After opening only a year ago, the U’s Health Care Clinical Neurosciences and Spine Center has already received a high-level award, ranking it next to centers at Ivy League universities.
The New Media Consortium Center of Excellence Award ranks neuroscience centers across the United States for staff, clinical work, business management, facilities and technology.
“Anybody who gets a three or four is a Neurosciences Center of Excellence, and we’re up there with Stanford University, the University of California San Francisco and John Hopkins (University),” said Candice Gourley, the center’s director.
The higher levels dictate that a center has dedicated leadership and government, comprehensive care and specialty facilities.
Center spokesperson Dennis Jolley said the U has worked for the past three years to open the center through U Health Care and moved into its new building in September.

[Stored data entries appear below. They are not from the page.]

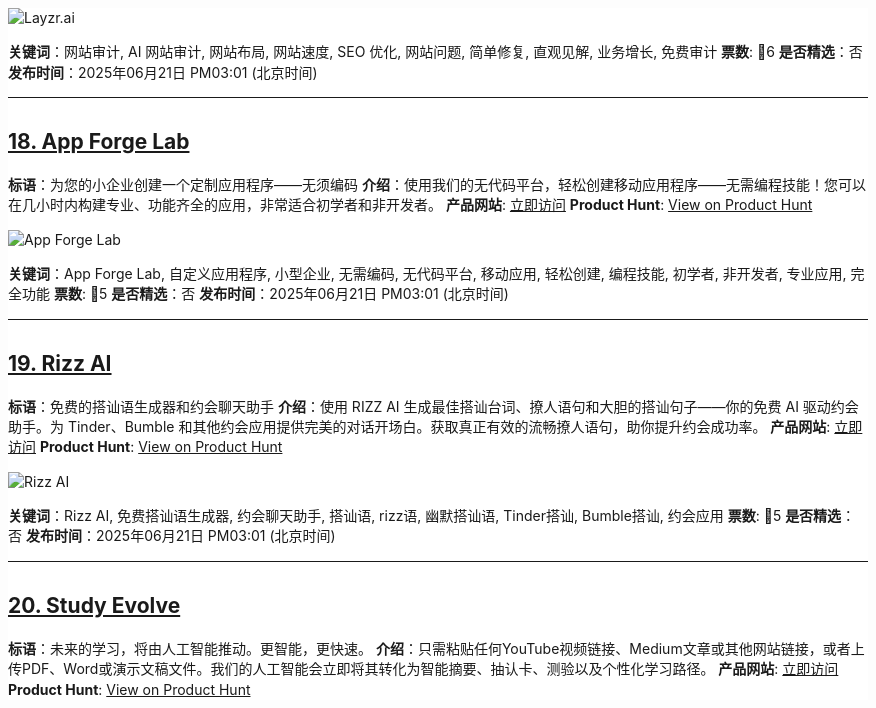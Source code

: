 ![Layzr.ai]()

**关键词**：网站审计, AI 网站审计, 网站布局, 网站速度, SEO 优化, 网站问题, 简单修复, 直观见解, 业务增长, 免费审计
**票数**: 🔺6
**是否精选**：否
**发布时间**：2025年06月21日 PM03:01 (北京时间)

---

## [18. App Forge Lab](https://www.producthunt.com/posts/app-forge-lab?utm_campaign=producthunt-api&utm_medium=api-v2&utm_source=Application%3A+dailyhot+%28ID%3A+133367%29)
**标语**：为您的小企业创建一个定制应用程序——无须编码
**介绍**：使用我们的无代码平台，轻松创建移动应用程序——无需编程技能！您可以在几小时内构建专业、功能齐全的应用，非常适合初学者和非开发者。
**产品网站**: [立即访问](https://www.producthunt.com/r/FFF7V2N56VVPKK?utm_campaign=producthunt-api&utm_medium=api-v2&utm_source=Application%3A+dailyhot+%28ID%3A+133367%29)
**Product Hunt**: [View on Product Hunt](https://www.producthunt.com/posts/app-forge-lab?utm_campaign=producthunt-api&utm_medium=api-v2&utm_source=Application%3A+dailyhot+%28ID%3A+133367%29)

![App Forge Lab]()

**关键词**：App Forge Lab, 自定义应用程序, 小型企业, 无需编码, 无代码平台, 移动应用, 轻松创建, 编程技能, 初学者, 非开发者, 专业应用, 完全功能
**票数**: 🔺5
**是否精选**：否
**发布时间**：2025年06月21日 PM03:01 (北京时间)

---

## [19. Rizz AI](https://www.producthunt.com/posts/rizz-ai-4?utm_campaign=producthunt-api&utm_medium=api-v2&utm_source=Application%3A+dailyhot+%28ID%3A+133367%29)
**标语**：免费的搭讪语生成器和约会聊天助手
**介绍**：使用 RIZZ AI 生成最佳搭讪台词、撩人语句和大胆的搭讪句子——你的免费 AI 驱动约会助手。为 Tinder、Bumble 和其他约会应用提供完美的对话开场白。获取真正有效的流畅撩人语句，助你提升约会成功率。
**产品网站**: [立即访问](https://www.producthunt.com/r/4RUAMETR75JCPT?utm_campaign=producthunt-api&utm_medium=api-v2&utm_source=Application%3A+dailyhot+%28ID%3A+133367%29)
**Product Hunt**: [View on Product Hunt](https://www.producthunt.com/posts/rizz-ai-4?utm_campaign=producthunt-api&utm_medium=api-v2&utm_source=Application%3A+dailyhot+%28ID%3A+133367%29)

![Rizz AI]()

**关键词**：Rizz AI, 免费搭讪语生成器, 约会聊天助手, 搭讪语, rizz语, 幽默搭讪语, Tinder搭讪, Bumble搭讪, 约会应用
**票数**: 🔺5
**是否精选**：否
**发布时间**：2025年06月21日 PM03:01 (北京时间)

---

## [20. Study Evolve](https://www.producthunt.com/posts/study-evolve?utm_campaign=producthunt-api&utm_medium=api-v2&utm_source=Application%3A+dailyhot+%28ID%3A+133367%29)
**标语**：未来的学习，将由人工智能推动。更智能，更快速。
**介绍**：只需粘贴任何YouTube视频链接、Medium文章或其他网站链接，或者上传PDF、Word或演示文稿文件。我们的人工智能会立即将其转化为智能摘要、抽认卡、测验以及个性化学习路径。
**产品网站**: [立即访问](https://www.producthunt.com/r/EHYL6DWBKWKPHQ?utm_campaign=producthunt-api&utm_medium=api-v2&utm_source=Application%3A+dailyhot+%28ID%3A+133367%29)
**Product Hunt**: [View on Product Hunt](https://www.producthunt.com/posts/study-evolve?utm_campaign=producthunt-api&utm_medium=api-v2&utm_source=Application%3A+dailyhot+%28ID%3A+133367%29)
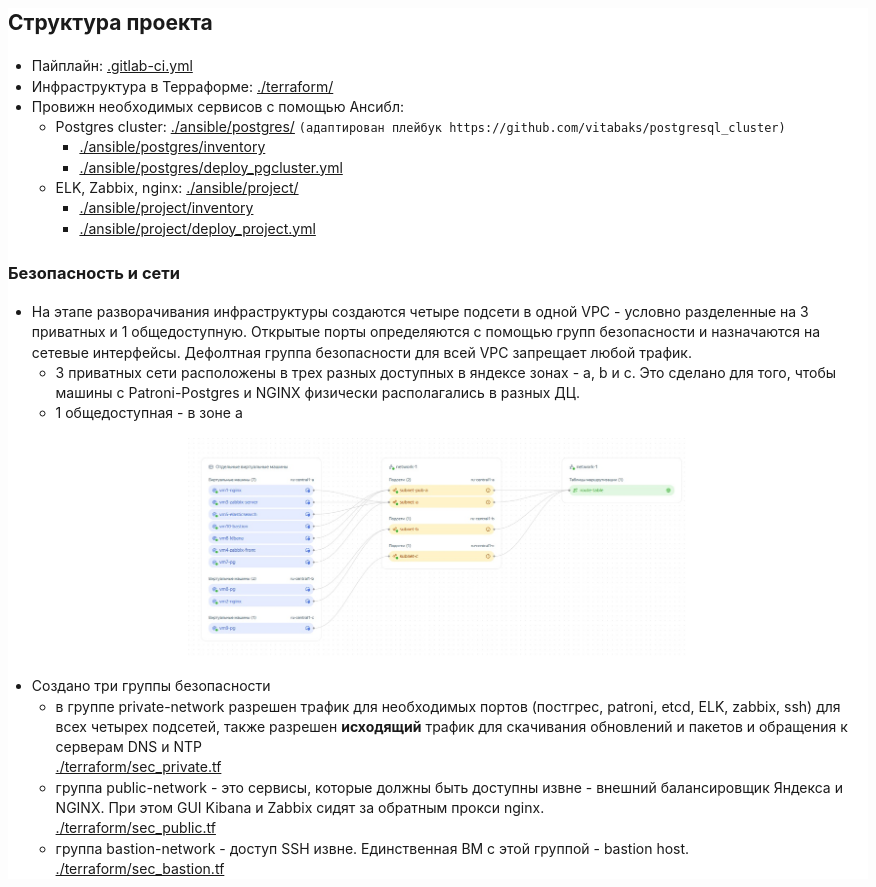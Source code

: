 ## Структура проекта

- Пайплайн: [.gitlab-ci.yml](./.gitlab-ci.yml)
- Инфраструктура в Терраформе: [./terraform/](./terraform/)
- Провижн необходимых сервисов с помощью Ансибл:
  - Postgres cluster:  [./ansible/postgres/](./ansible/postgres/) `(адаптирован плейбук https://github.com/vitabaks/postgresql_cluster)`
    - [./ansible/postgres/inventory](./ansible/postgres/inventory)
    - [./ansible/postgres/deploy_pgcluster.yml](./ansible/postgres/deploy_pgcluster.yml)
  - ELK, Zabbix, nginx: [./ansible/project/](./ansible/project/)
    - [./ansible/project/inventory](./ansible/project/inventory)
    - [./ansible/project/deploy_project.yml](./ansible/project/deploy_project.yml)

### Безопасность и сети

- На этапе разворачивания инфраструктуры создаются четыре подсети в одной VPC - условно разделенные на 3 приватных и 1 общедоступную. Открытые порты определяются с помощью групп безопасности и назначаются на сетевые интерфейсы. Дефолтная группа безопасности для всей VPC запрещает любой трафик. 
  - 3 приватных сети расположены в трех разных доступных в яндексе зонах - a, b и с. Это сделано для того, чтобы машины с Patroni-Postgres и NGINX физически располагались в разных ДЦ. 
  - 1 общедоступная - в зоне а  

<div align="center"><img src="./img/yc-2.jpg" width="500" /></div>

- Создано три группы безопасности 
  - в группе private-network разрешен трафик для необходимых портов (постгрес, patroni, etcd, ELK, zabbix, ssh) для всех четырех подсетей, также разрешен **исходящий** трафик для скачивания обновлений и пакетов и обращения к серверам DNS и NTP  
[./terraform/sec_private.tf](./terraform/sec_private.tf)  
  - группа public-network - это сервисы, которые должны быть доступны извне - внешний балансировщик Яндекса и NGINX. При этом GUI Kibana и Zabbix сидят за обратным прокси nginx.  
[./terraform/sec_public.tf](./terraform/sec_public.tf)
  - группа bastion-network - доступ SSH извне. Единственная ВМ с этой группой - bastion host.   
[./terraform/sec_bastion.tf](./terraform/sec_bastion.tf)  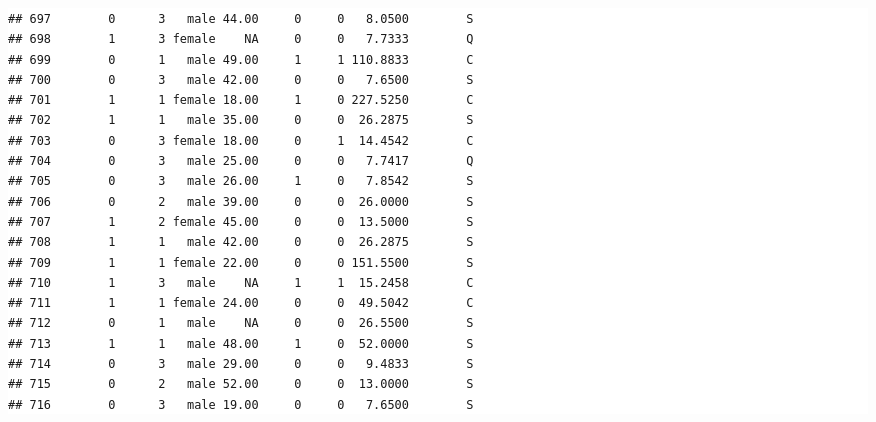     ## 697        0      3   male 44.00     0     0   8.0500        S
    ## 698        1      3 female    NA     0     0   7.7333        Q
    ## 699        0      1   male 49.00     1     1 110.8833        C
    ## 700        0      3   male 42.00     0     0   7.6500        S
    ## 701        1      1 female 18.00     1     0 227.5250        C
    ## 702        1      1   male 35.00     0     0  26.2875        S
    ## 703        0      3 female 18.00     0     1  14.4542        C
    ## 704        0      3   male 25.00     0     0   7.7417        Q
    ## 705        0      3   male 26.00     1     0   7.8542        S
    ## 706        0      2   male 39.00     0     0  26.0000        S
    ## 707        1      2 female 45.00     0     0  13.5000        S
    ## 708        1      1   male 42.00     0     0  26.2875        S
    ## 709        1      1 female 22.00     0     0 151.5500        S
    ## 710        1      3   male    NA     1     1  15.2458        C
    ## 711        1      1 female 24.00     0     0  49.5042        C
    ## 712        0      1   male    NA     0     0  26.5500        S
    ## 713        1      1   male 48.00     1     0  52.0000        S
    ## 714        0      3   male 29.00     0     0   9.4833        S
    ## 715        0      2   male 52.00     0     0  13.0000        S
    ## 716        0      3   male 19.00     0     0   7.6500        S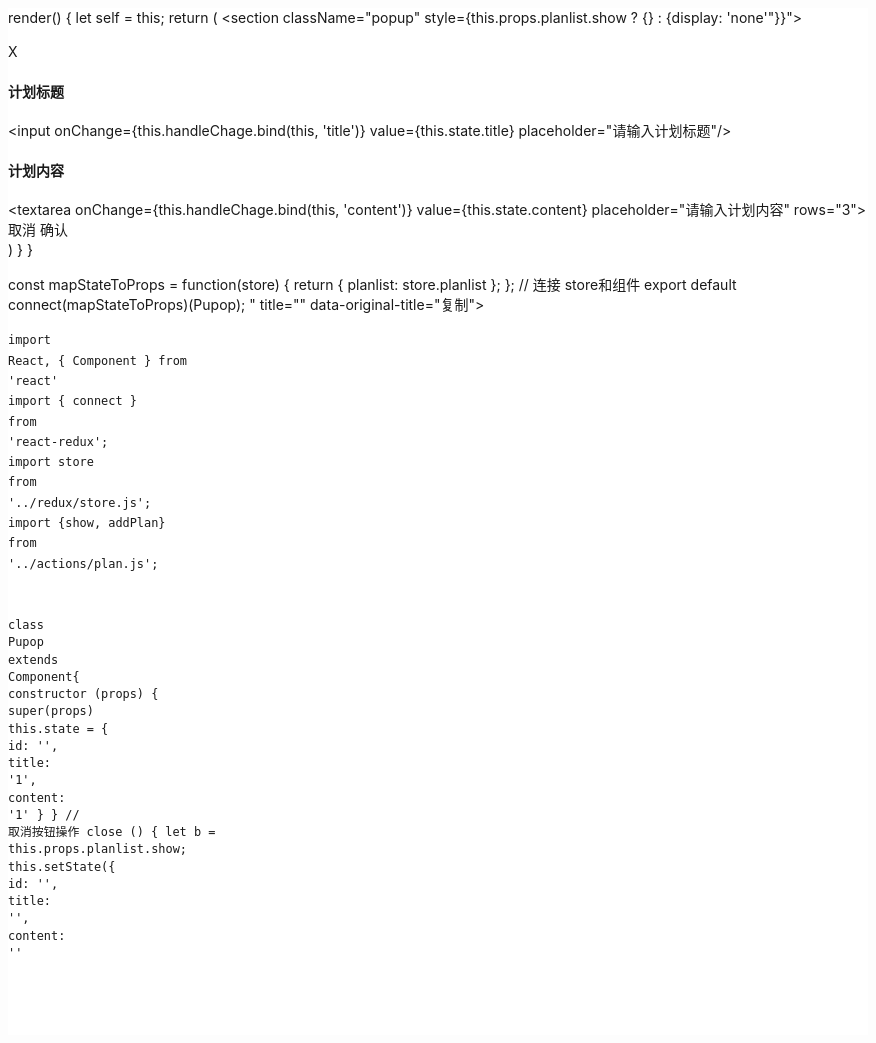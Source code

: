   render() {
    let self = this;
    return (
      <section className=&quot;popup&quot; style={this.props.planlist.show ? {} : {display: 'none'"}}">
        <div className=&quot;pbox&quot;>
          <span className=&quot;close&quot; onClick={this.close.bind(this)}>X</span>
          <div>
            <h4>计划标题</h4>
            <input onChange={this.handleChage.bind(this, 'title')} value={this.state.title} placeholder=&quot;请输入计划标题&quot;/>
          </div>
          <div>
            <h4>计划内容</h4>
            <textarea onChange={this.handleChage.bind(this, 'content')} value={this.state.content} placeholder=&quot;请输入计划内容&quot; rows=&quot;3&quot;></textarea>
          </div>
          <div className=&quot;pBtn&quot;>
            <span onClick = {this.close.bind(this)}>取消</span>
            <span onClick = {this.conform.bind(this)}>确认</span>
          </div>
        </div>
      </section>
    )
  }
}

const mapStateToProps = function(store) {
  return {
    planlist: store.planlist
  };
};
// 连接 store和组件
export default connect(mapStateToProps)(Pupop);
" title="" data-original-title="复制"></span>
      <span type="button" class="saveToNote code-tool" data-toggle="tooltip" data-placement="top" title="" data-original-title="放进笔记"></span>
      </div>
      </div><pre class="hljs javascript"><code><span class="hljs-keyword">import</span> React, { Component } <span class="hljs-keyword">from</span> <span class="hljs-string">'react'</span>
<span class="hljs-keyword">import</span> { connect } <span class="hljs-keyword">from</span> <span class="hljs-string">'react-redux'</span>;
<span class="hljs-keyword">import</span> store <span class="hljs-keyword">from</span> <span class="hljs-string">'../redux/store.js'</span>;
<span class="hljs-keyword">import</span> {show, addPlan} <span class="hljs-keyword">from</span> <span class="hljs-string">'../actions/plan.js'</span>;

<span class="hljs-class"><span class="hljs-keyword">class</span> <span class="hljs-title">Pupop</span> <span class="hljs-keyword">extends</span> <span class="hljs-title">Component</span></span>{
  <span class="hljs-keyword">constructor</span> (props) {
    <span class="hljs-keyword">super</span>(props)
    <span class="hljs-keyword">this</span>.state = {
      <span class="hljs-attr">id</span>: <span class="hljs-string">''</span>,
      <span class="hljs-attr">title</span>: <span class="hljs-string">'1'</span>,
      <span class="hljs-attr">content</span>: <span class="hljs-string">'1'</span>
    }
  }
  <span class="hljs-comment">// 取消按钮操作</span>
  close () {
    <span class="hljs-keyword">let</span> b = <span class="hljs-keyword">this</span>.props.planlist.show;
    <span class="hljs-keyword">this</span>.setState({
      <span class="hljs-attr">id</span>: <span class="hljs-string">''</span>,
      <span class="hljs-attr">title</span>: <span class="hljs-string">''</span>,
      <span class="hljs-attr">content</span>: <span class="hljs-string">''</span>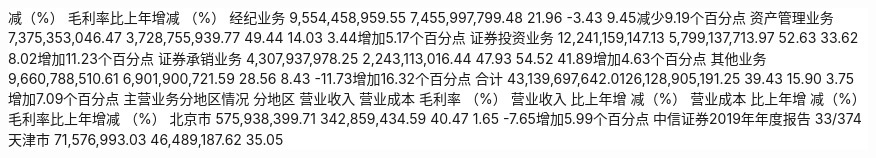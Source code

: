 减（%）
毛利率比上年增减
（%）
经纪业务
9,554,458,959.55
7,455,997,799.48
21.96
-3.43
9.45减少9.19个百分点
资产管理业务
7,375,353,046.47
3,728,755,939.77
49.44
14.03
3.44增加5.17个百分点
证券投资业务
12,241,159,147.13
5,799,137,713.97
52.63
33.62
8.02增加11.23个百分点
证券承销业务
4,307,937,978.25
2,243,113,016.44
47.93
54.52
41.89增加4.63个百分点
其他业务
9,660,788,510.61
6,901,900,721.59
28.56
8.43
-11.73增加16.32个百分点
合计
43,139,697,642.0126,128,905,191.25
39.43
15.90
3.75增加7.09个百分点
主营业务分地区情况
分地区
营业收入
营业成本
毛利率
（%）
营业收入
比上年增
减（%）
营业成本
比上年增
减（%）
毛利率比上年增减
（%）
北京市
575,938,399.71
342,859,434.59
40.47
1.65
-7.65增加5.99个百分点
中信证券2019年年度报告
33/374
天津市
71,576,993.03
46,489,187.62
35.05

“It’s hard to receive that high of award in your first year,” Jolley said. “And it’s because we have comprehensive care. For patients, it’s one-stop shopping. We have neurosurgeons, a full range of specialties; we are leaders in stroke care, all the cerebral conditions, multiple sclerosis, epilepsy, Alzheimer’s and more.”
To apply for the award, the center filled out a survey explaining what facilities and technology it has, and then the award designees checked if the center reported accurately.
“We’re moving fast,” Gourley said. “When this came up, it was one of the things I wanted to do, because I realized we had the components to become a level-four center.”
And the center plans to grow more.
Gourley said they recently opened an MRI machine that is less claustrophobic with better diagnostic quality. The center is also increasing its number of beds, including another 13 beds in the neurocritical care unit that give doctors 360-degree access with beds not set directly against a wall. The center will also add an additional 13 all-private beds on the third floor of the UHospital, which is connected to the center.
By July 1, the center will open an endovascular suite, which neuroradiologists and neurosurgeons will use for stroke care and other needs.
The center is also expanding since Norman Foster, a professor at the U’s Alzheimer’s Center, advocated for the creation of a Brain Health Learning Center. The addition will help patients with Parkinson’s disease, multiple sclerosis and other cognitive and movement disorders meet with other patients and receive support through groups.
Gourley said Foster is requiring all patients to become involved in the learning center, which will be housed in Research Park.
“It’s part of the treatment plan for all of his patients with cognitive disorders,” Gourley said. “It’s (a) library of resources with computers patients and families can access.”